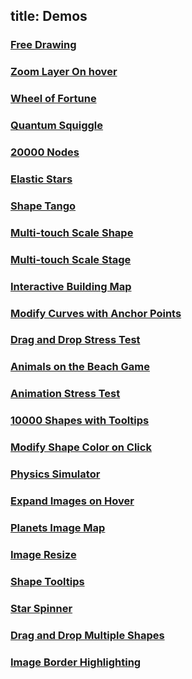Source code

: title: Demos
---

### [Free Drawing](docs/sandbox/Free_Drawing.html)
### [Zoom Layer On hover](docs/sandbox/Zoom_Layer_On_hover.html)
### [Wheel of Fortune](docs/sandbox/Wheel_of_Fortune.html)
### [Quantum Squiggle](docs/sandbox/Quantum_Squiggle.html)
### [20000 Nodes](docs/sandbox/20000_Nodes.html)
### [Elastic Stars](docs/sandbox/Elastic_Stars.html)
### [Shape Tango](docs/sandbox/Shape_Tango.html)
### [Multi-touch Scale Shape](docs/sandbox/Multi-touch_Scale_Shape.html)
### [Multi-touch Scale Stage](docs/sandbox/Multi-touch_Scale_Stage.html)
### [Interactive Building Map](docs/sandbox/Interactive_Building_Map.html)
### [Modify Curves with Anchor Points](docs/sandbox/Modify_Curves_with_Anchor_Points.html)
### [Drag and Drop Stress Test](docs/sandbox/Drag_and_Drop_Stress_Test.html)
### [Animals on the Beach Game](docs/sandbox/Animals_on_the_Beach_Game.html)
### [Animation Stress Test](docs/sandbox/Animation_Stress_Test.html)
### [10000 Shapes with Tooltips](docs/sandbox/10000_Shapes_with_Tooltip.html)
### [Modify Shape Color on Click](docs/sandbox/Modify_Shape_Color_on_Click.html)
### [Physics Simulator](docs/sandbox/Physics_Simulator.html)
### [Expand Images on Hover](docs/sandbox/Expand_Images_on_Hover.html)
### [Planets Image Map](docs/sandbox/Planets_Image_Map.html)
### [Image Resize](docs/sandbox/Image_Resize.html)
### [Shape Tooltips](docs/sandbox/Shape_Tooltips.html)
### [Star Spinner](docs/sandbox/Star_Spinner.html)
### [Drag and Drop Multiple Shapes](docs/sandbox/Drag_and_Drop_Multiple_Shapes.html)
### [Image Border Highlighting](docs/sandbox/Image_Border_Highlighting.html)

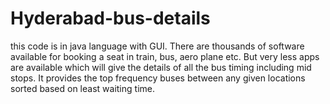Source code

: # Hyderabad-bus-details
this code is in java language with GUI.
There are thousands of software available for booking a seat in train, bus, aero plane etc.
But very less apps are available which will give the details of all the bus timing including mid stops. 
It provides the top frequency buses between any given locations sorted based on least waiting time.
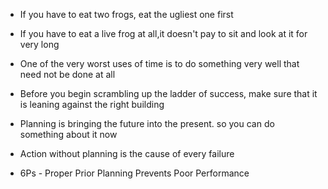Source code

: * If you have to eat two frogs, eat the ugliest one first

* If you have to eat a live frog at all,it doesn't pay to sit and look at it for very long

* One of the very worst uses of time is to do something very well that need not be done at all

* Before you begin scrambling up the ladder of success, make sure that it is leaning against the right building

* Planning is bringing the future into the present. so you can do something about it now

* Action without planning is the cause of every failure

* 6Ps - Proper Prior Planning Prevents Poor Performance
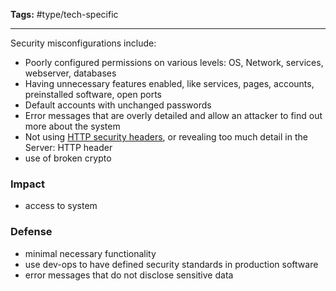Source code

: **Tags:** #type/tech-specific

---
Security misconfigurations include:

-  Poorly configured permissions on various levels: OS, Network, services, webserver, databases
-  Having unnecessary features enabled, like services, pages, accounts, preinstalled software, open ports
-  Default accounts with unchanged passwords
-  Error messages that are overly detailed and allow an attacker to find out more about the system
-  Not using [HTTP security headers](https://owasp.org/www-project-secure-headers/), or revealing too much detail in the Server: HTTP header
- use of broken crypto

### Impact
- access to system
### Defense
- minimal necessary functionality
- use dev-ops to have defined security standards in production software
- error messages that do not disclose sensitive data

—————

**Your goal**
Please print exactly the lines of the entries above, beginning with the line that contains "### Defense" and ending with the last line.

**Result of the exercise**
### Defense
- minimal necessary functionality
- use dev-ops to have defined security standards in production software
- error messages that do not disclose sensitive data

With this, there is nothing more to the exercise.